---------- Data under study ----------

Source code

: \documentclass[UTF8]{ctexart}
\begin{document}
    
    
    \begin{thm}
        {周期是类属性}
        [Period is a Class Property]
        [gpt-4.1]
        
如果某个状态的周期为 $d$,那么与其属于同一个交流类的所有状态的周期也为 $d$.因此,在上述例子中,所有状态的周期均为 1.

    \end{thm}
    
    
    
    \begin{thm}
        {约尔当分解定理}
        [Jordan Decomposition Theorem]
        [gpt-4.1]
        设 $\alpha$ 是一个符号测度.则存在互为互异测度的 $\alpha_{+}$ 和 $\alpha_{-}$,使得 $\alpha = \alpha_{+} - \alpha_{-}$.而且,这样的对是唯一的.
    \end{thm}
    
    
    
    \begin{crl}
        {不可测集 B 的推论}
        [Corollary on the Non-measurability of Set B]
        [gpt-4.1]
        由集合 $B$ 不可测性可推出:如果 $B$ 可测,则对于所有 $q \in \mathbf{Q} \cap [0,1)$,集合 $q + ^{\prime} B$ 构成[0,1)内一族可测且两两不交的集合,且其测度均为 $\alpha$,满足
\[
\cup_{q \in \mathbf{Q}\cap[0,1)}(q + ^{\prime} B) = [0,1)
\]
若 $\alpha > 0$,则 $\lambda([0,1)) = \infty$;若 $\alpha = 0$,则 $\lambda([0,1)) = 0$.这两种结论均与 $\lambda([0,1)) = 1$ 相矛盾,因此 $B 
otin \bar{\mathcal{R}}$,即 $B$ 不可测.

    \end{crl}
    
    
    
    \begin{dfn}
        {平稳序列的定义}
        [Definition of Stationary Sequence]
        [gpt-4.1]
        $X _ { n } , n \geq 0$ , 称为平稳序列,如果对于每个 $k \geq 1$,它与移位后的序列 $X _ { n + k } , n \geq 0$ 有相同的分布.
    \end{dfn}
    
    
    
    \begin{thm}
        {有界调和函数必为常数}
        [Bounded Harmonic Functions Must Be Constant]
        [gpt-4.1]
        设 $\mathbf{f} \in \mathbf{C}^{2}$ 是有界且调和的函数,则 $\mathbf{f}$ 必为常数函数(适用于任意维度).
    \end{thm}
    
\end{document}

----------
---------- Data under study ----------

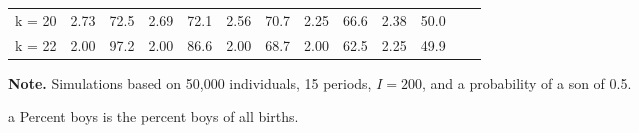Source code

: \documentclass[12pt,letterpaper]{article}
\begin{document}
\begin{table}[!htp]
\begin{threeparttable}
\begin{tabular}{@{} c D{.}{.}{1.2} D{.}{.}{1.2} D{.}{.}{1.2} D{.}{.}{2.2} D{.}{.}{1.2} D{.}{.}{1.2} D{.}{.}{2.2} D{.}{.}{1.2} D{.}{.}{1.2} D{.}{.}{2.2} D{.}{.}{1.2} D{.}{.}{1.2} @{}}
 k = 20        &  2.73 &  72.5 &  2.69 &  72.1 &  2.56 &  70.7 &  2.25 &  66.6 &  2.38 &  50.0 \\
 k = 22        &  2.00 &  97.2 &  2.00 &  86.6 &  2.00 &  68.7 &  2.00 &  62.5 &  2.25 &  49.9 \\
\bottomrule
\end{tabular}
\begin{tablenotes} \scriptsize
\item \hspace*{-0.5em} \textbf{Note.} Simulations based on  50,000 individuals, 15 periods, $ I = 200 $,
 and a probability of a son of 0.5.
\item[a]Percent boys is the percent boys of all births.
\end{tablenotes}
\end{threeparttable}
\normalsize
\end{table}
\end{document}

----------
---------- Data under study ----------

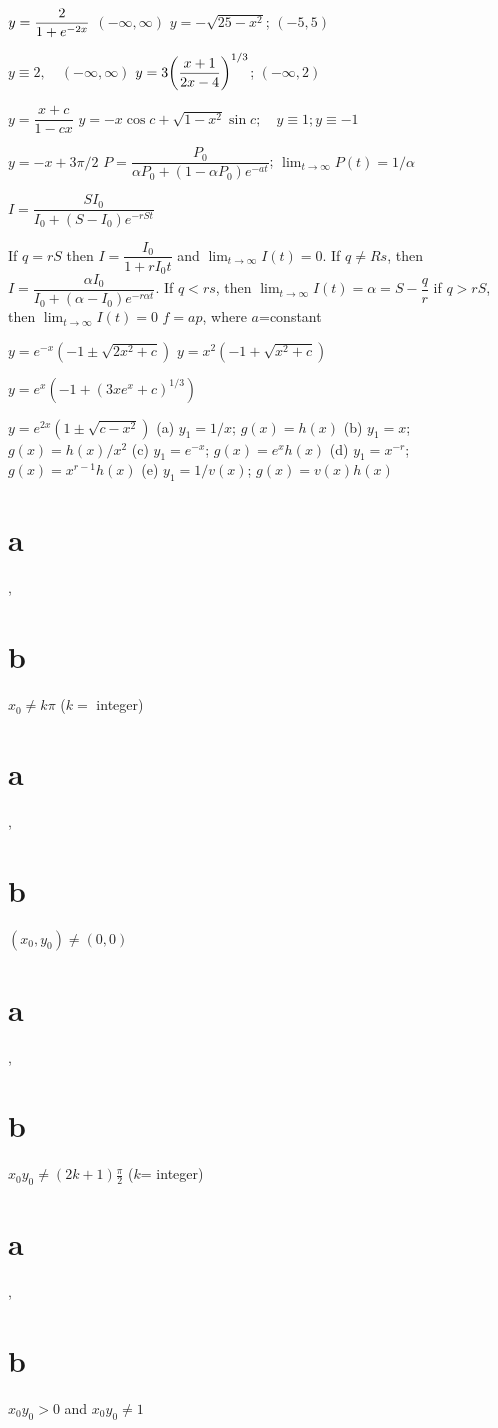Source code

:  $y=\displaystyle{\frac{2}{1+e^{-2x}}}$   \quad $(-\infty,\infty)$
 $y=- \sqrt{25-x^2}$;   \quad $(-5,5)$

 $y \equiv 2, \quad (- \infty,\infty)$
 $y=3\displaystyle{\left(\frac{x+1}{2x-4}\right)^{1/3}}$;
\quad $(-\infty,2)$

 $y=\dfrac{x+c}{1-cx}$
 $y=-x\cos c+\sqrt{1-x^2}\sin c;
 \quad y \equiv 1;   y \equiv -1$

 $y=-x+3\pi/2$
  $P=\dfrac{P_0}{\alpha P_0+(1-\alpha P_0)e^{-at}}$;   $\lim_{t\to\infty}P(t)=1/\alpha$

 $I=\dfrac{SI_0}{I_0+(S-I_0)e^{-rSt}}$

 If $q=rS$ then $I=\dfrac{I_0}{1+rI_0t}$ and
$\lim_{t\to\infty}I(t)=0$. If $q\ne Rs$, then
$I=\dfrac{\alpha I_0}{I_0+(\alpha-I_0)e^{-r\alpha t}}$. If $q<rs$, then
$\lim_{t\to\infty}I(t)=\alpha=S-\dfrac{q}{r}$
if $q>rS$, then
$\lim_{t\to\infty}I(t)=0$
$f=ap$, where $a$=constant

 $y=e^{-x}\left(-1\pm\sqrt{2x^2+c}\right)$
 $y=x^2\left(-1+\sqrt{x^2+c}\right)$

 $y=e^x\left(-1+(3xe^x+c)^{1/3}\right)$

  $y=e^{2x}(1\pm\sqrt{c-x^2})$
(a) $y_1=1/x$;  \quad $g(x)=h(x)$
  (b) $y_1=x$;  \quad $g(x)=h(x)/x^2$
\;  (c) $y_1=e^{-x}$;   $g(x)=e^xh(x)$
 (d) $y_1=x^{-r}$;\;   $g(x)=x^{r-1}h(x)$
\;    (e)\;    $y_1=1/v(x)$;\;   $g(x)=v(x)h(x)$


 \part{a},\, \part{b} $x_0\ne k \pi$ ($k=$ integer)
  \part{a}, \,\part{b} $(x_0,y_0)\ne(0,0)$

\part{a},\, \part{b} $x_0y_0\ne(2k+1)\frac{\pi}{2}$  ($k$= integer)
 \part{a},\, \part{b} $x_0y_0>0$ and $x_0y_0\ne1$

----------

Among the lines above, count those containing the string "sqrt"; please give the count alone.

5